The protracted £50.2bn takeover of ABN Amro by a Royal Bank of Scotland-led consortium was big enough to propel Allen & Overy (A&O) up Bloomberg’s global and European M&A advisory tables for 2007.
A&O landed the European top spot and shot up 12 places to rank second in the global M&A tables for 2007 after leading the advice to ABN, among other top deals it landed in a bumper year.
Despite the credit crunch, 2007’s overall activity shattered past records with more than $4tr (£2.017tr) tabled in 32,662 announced deals. New York-headquartered Sullivan & Cromwell retained its title as global M&A champion, advising on $434.28bn (£218.96bn) worth of deals.
Other firms involved in the ABN takeover, including longstanding ABN counsel Nauta Dutilh, also benefited from the deal, making it into the top 10 European firms after a 23-place improvement on last year.

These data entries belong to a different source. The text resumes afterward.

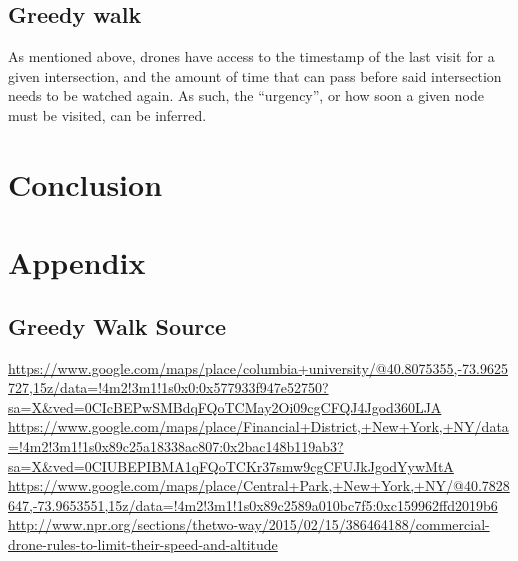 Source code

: \documentclass{article}
\begin{document}
\subsection{Greedy walk}
\label{sub:greedy_walk}
As mentioned above, drones have access to the timestamp of the last visit for a given intersection, and the amount of time that can pass before said intersection needs to be watched again. As such, the ``urgency'', or how soon a given node must be visited, can be inferred.

\section{Conclusion}
\label{sec:conclusion}


\section{Appendix}
\label{sec:appendix}

\subsection{Greedy Walk Source}
\label{sub:greedy_walk_source}



\begin{thebibliography}{9}
    \url{https://www.google.com/maps/place/columbia+university/@40.8075355,-73.9625727,15z/data=!4m2!3m1!1s0x0:0x577933f947e52750?sa=X&ved=0CIcBEPwSMBdqFQoTCMay2Oi09cgCFQJ4Jgod360LJA}
    \url{https://www.google.com/maps/place/Financial+District,+New+York,+NY/data=!4m2!3m1!1s0x89c25a18338ac807:0x2bac148b119ab3?sa=X&ved=0CIUBEPIBMA1qFQoTCKr37smw9cgCFUJkJgodYywMtA}
    \url{https://www.google.com/maps/place/Central+Park,+New+York,+NY/@40.7828647,-73.9653551,15z/data=!4m2!3m1!1s0x89c2589a010bc7f5:0xc159962ffd2019b6}
    \url{http://www.npr.org/sections/thetwo-way/2015/02/15/386464188/commercial-drone-rules-to-limit-their-speed-and-altitude}
\end{thebibliography}
\end{document}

Meanwhile, Uría Menéndez also had a standout year in the rankings. The Spanish best friend of Slaughter and May outperformed its UK ally to gain eighth place in the global table – an astounding 30-point improvement on its 2006 result and nine places better than Slaughters.
Uría also did well in the European table, reaching fifth place compared with being ranked 21st last year. It advised Spanish bank Santander as part of the consortium that beat Clifford Chance client Barclays to win the battle for ABN, which was the biggest deal in the world in 2007.
Other standout deals for Uría included advising construction group Acciona on its joint £29bn bid with Italy’s Enel for Endesa, the world’s second-largest deal of 2007.
A&O topped the sector tables worldwide for both financial services and non-cyclical consumer industries, as well as being the best-ranked UK firm in the global, US and European tables for principals’ counsel in M&A.
Although A&O headed the European table for principals’ counsel, it was magic circle rival Freshfields Bruckhaus Deringer that led in Bloomberg’s European rankings of advisers with any involvement in M&A for the second year running.
Freshfields global head of corporate Andreas Fabritius told The Lawyer: “We’ve had a very strong position for the last few years. If you top the rankings one year, it’s good. If you do it for two years, it’s wonderful. If you manage it for three years it reflects your true market position.”
He said the firm had largely hedged against the downturn caused by the credit crunch because the dominance of highly leveraged private equity-based deals had ebbed to the advantage of strategic buyers even before August’s slowdown. Examples included longstanding client ICI’s £8.1bn takeover by Dutch giant Akzo Nobel.
A&O corporate partner Alan Paul agreed. “2007 was really about a return to pure corporate,” he said. “I think we can expect that to continue in 2008.”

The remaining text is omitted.